> Your instructions:
Omit the pictures. Print each entry below exactly.

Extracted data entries
○ ○ ○ ○ ○

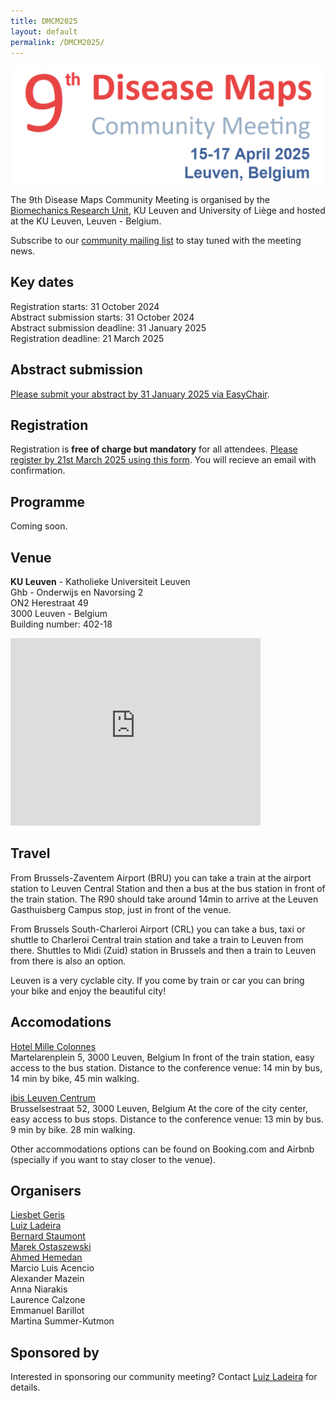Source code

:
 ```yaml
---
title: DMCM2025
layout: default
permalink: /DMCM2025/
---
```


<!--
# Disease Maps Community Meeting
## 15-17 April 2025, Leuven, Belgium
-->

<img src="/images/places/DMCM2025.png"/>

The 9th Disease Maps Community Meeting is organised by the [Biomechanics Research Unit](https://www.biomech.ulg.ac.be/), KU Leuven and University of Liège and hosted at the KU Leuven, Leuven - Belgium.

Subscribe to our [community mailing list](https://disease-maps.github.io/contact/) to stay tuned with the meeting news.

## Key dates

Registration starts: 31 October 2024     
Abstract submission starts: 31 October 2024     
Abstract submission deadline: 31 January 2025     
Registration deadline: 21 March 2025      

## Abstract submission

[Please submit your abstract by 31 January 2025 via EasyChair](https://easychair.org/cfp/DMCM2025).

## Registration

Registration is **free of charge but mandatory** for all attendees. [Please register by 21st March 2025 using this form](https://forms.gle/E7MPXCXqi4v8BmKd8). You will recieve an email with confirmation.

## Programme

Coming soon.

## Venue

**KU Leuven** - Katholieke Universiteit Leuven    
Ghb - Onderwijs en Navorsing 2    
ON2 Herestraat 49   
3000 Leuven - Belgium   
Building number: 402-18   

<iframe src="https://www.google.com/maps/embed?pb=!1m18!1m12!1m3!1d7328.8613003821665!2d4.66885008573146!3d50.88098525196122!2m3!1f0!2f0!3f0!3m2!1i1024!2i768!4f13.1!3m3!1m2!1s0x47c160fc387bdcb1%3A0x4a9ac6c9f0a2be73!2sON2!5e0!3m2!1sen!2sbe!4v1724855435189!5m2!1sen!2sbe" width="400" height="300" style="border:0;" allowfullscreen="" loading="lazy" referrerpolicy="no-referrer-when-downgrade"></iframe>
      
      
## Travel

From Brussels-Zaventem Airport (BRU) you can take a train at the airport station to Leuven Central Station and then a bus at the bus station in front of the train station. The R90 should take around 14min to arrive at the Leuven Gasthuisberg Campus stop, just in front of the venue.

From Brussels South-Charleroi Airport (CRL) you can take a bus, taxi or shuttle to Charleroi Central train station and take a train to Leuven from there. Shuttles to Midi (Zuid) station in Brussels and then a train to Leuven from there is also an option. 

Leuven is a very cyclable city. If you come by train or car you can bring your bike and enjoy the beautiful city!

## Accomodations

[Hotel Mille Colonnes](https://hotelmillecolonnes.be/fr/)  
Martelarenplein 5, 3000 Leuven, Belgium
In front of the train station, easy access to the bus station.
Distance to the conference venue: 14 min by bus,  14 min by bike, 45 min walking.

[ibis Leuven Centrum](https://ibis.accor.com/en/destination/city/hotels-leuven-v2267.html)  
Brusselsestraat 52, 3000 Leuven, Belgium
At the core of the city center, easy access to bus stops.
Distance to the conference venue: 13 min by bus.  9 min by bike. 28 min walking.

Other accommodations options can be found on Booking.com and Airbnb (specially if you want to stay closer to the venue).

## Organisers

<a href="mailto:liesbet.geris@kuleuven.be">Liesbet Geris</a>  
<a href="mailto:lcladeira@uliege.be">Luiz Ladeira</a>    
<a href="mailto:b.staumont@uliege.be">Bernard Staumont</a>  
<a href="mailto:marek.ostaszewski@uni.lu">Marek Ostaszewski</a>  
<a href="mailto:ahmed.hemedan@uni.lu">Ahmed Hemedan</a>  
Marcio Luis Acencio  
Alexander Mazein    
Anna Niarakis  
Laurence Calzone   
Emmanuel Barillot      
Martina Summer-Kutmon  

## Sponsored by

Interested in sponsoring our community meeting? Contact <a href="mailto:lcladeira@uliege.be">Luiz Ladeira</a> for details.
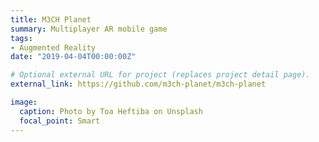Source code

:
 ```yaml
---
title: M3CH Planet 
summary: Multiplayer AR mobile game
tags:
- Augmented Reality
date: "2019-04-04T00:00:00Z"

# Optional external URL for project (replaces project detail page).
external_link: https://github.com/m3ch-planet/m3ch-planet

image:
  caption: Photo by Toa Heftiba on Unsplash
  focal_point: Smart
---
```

○ ○ ○ ○ ○

> Task result:
Source code

:
 ```yaml
---
title: DMCM2025
layout: default
permalink: /DMCM2025/
---
```


<!--
# Disease Maps Community Meeting
## 15-17 April 2025, Leuven, Belgium
-->

<img src="/images/places/DMCM2025.png"/>

The 9th Disease Maps Community Meeting is organised by the [Biomechanics Research Unit](https://www.biomech.ulg.ac.be/), KU Leuven and University of Liège and hosted at the KU Leuven, Leuven - Belgium.

Subscribe to our [community mailing list](https://disease-maps.github.io/contact/) to stay tuned with the meeting news.

## Key dates

Registration starts: 31 October 2024     
Abstract submission starts: 31 October 2024     
Abstract submission deadline: 31 January 2025     
Registration deadline: 21 March 2025      

## Abstract submission

[Please submit your abstract by 31 January 2025 via EasyChair](https://easychair.org/cfp/DMCM2025).

## Registration

Registration is **free of charge but mandatory** for all attendees. [Please register by 21st March 2025 using this form](https://forms.gle/E7MPXCXqi4v8BmKd8). You will recieve an email with confirmation.

## Programme

Coming soon.

## Venue

**KU Leuven** - Katholieke Universiteit Leuven    
Ghb - Onderwijs en Navorsing 2    
ON2 Herestraat 49   
3000 Leuven - Belgium   
Building number: 402-18   

<iframe src="https://www.google.com/maps/embed?pb=!1m18!1m12!1m3!1d7328.8613003821665!2d4.66885008573146!3d50.88098525196122!2m3!1f0!2f0!3f0!3m2!1i1024!2i768!4f13.1!3m3!1m2!1s0x47c160fc387bdcb1%3A0x4a9ac6c9f0a2be73!2sON2!5e0!3m2!1sen!2sbe!4v1724855435189!5m2!1sen!2sbe" width="400" height="300" style="border:0;" allowfullscreen="" loading="lazy" referrerpolicy="no-referrer-when-downgrade"></iframe>
      
      
## Travel

From Brussels-Zaventem Airport (BRU) you can take a train at the airport station to Leuven Central Station and then a bus at the bus station in front of the train station. The R90 should take around 14min to arrive at the Leuven Gasthuisberg Campus stop, just in front of the venue.

From Brussels South-Charleroi Airport (CRL) you can take a bus, taxi or shuttle to Charleroi Central train station and take a train to Leuven from there. Shuttles to Midi (Zuid) station in Brussels and then a train to Leuven from there is also an option. 

Leuven is a very cyclable city. If you come by train or car you can bring your bike and enjoy the beautiful city!

## Accomodations

[Hotel Mille Colonnes](https://hotelmillecolonnes.be/fr/)  
Martelarenplein 5, 3000 Leuven, Belgium
In front of the train station, easy access to the bus station.
Distance to the conference venue: 14 min by bus,  14 min by bike, 45 min walking.

[ibis Leuven Centrum](https://ibis.accor.com/en/destination/city/hotels-leuven-v2267.html)  
Brusselsestraat 52, 3000 Leuven, Belgium
At the core of the city center, easy access to bus stops.
Distance to the conference venue: 13 min by bus.  9 min by bike. 28 min walking.

Other accommodations options can be found on Booking.com and Airbnb (specially if you want to stay closer to the venue).

## Organisers

<a href="mailto:liesbet.geris@kuleuven.be">Liesbet Geris</a>  
<a href="mailto:lcladeira@uliege.be">Luiz Ladeira</a>    
<a href="mailto:b.staumont@uliege.be">Bernard Staumont</a>  
<a href="mailto:marek.ostaszewski@uni.lu">Marek Ostaszewski</a>  
<a href="mailto:ahmed.hemedan@uni.lu">Ahmed Hemedan</a>  
Marcio Luis Acencio  
Alexander Mazein    
Anna Niarakis  
Laurence Calzone   
Emmanuel Barillot      
Martina Summer-Kutmon  

## Sponsored by

Interested in sponsoring our community meeting? Contact <a href="mailto:lcladeira@uliege.be">Luiz Ladeira</a> for details.
Source code

:
 ```yaml
---
title: M3CH Planet 
summary: Multiplayer AR mobile game
tags:
- Augmented Reality
date: "2019-04-04T00:00:00Z"

# Optional external URL for project (replaces project detail page).
external_link: https://github.com/m3ch-planet/m3ch-planet

image:
  caption: Photo by Toa Heftiba on Unsplash
  focal_point: Smart
---
```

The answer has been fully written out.